When asked to make up the shortfall of wine Jesus is said to declare that ‘My hour is not yet come—Jesus is nonetheless recorded as performing the miracle and when the wine is produced the master of the feast comments on its quality and assumes it is the bridegroom who has made the provision (vv. 9–10). Brant Pitre (Jesus the Bridegroom, 35–39; also: McWhirter, The Bridegroom Messiah and the People of God, 57) suggests that this was in accord with the Jewish wedding tradition where it was the bridegroom’s responsibility to provide the wine (as inferred in v. 9). It follows that Mary had been, in effect, asking Jesus to act as if he was on that day the bridegroom—such an analysis would explain his enigmatic reply to her. Pitre further suggests Mary’s reference to the lack of wine is an echo of Isaiah 24:7, 9, 11—Isaiah subsequently describing a future restoration of Israel when Yahweh will ensure wine will be in abundance (Isa 25:6–8). Thus Pitre sees that the writer of the fourth Gospel, in recounting such an extravagant supply of wine, is employing contemporary Jewish marriage traditions to portray Jesus as the divine bridegroom self-consciously taking the role occupied by Yahweh in the Old Testament imagery.
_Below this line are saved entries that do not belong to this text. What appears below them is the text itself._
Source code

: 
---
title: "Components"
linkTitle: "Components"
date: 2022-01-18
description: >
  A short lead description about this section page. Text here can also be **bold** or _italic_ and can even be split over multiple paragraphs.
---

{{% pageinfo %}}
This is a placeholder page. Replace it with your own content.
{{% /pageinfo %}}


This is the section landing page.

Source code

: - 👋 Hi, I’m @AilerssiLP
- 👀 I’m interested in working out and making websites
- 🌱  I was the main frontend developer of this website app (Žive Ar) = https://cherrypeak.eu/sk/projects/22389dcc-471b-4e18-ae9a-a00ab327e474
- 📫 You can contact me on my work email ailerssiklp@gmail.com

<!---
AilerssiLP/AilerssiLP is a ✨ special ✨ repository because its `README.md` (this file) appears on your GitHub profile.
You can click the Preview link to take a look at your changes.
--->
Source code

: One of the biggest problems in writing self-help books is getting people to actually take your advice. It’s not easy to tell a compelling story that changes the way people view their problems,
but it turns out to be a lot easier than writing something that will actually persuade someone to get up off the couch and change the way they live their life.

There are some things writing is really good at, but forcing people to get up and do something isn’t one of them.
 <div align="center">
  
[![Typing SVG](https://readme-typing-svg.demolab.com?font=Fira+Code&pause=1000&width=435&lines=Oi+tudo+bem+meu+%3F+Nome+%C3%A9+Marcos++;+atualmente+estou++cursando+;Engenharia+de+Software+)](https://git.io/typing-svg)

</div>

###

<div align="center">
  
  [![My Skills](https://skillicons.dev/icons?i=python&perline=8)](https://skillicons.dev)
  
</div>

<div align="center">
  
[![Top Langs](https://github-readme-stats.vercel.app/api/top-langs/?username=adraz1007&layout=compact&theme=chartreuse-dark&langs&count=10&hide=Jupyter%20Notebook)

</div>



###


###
I think that that is a plausible observation, but with one qualification: why should we see this symbolism only as the creation of the gospel writer, rather than as something in the mind of Jesus to which the gospel writer is alert? I always find it odd when we ascribe theological sophistication to later characters rather than to Jesus himself! (See also Colin’s own volume The Bridegroom Messiah which offers his PhD research in a popular format.)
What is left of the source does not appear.